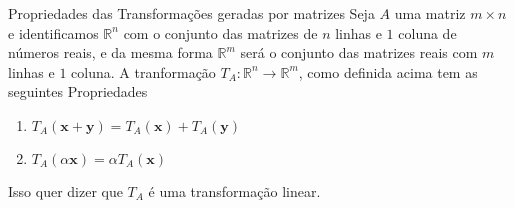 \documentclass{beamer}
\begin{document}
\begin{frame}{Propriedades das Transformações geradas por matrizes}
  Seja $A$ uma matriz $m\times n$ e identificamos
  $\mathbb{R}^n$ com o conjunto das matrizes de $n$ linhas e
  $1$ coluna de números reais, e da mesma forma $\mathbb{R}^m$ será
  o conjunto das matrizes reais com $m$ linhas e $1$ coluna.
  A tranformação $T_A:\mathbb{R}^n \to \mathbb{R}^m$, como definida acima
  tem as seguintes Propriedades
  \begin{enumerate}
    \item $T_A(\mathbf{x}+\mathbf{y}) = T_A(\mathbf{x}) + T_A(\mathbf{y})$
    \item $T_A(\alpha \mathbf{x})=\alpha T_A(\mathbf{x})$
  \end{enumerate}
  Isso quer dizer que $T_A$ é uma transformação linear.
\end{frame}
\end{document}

* **EXERCISE REQUIREMENTS**:
Take from the material every line that holds "begin".

* **SOLVED PROBLEM**:
\begin{document}
\begin{frame}{Propriedades das Transformações geradas por matrizes}
  \begin{enumerate}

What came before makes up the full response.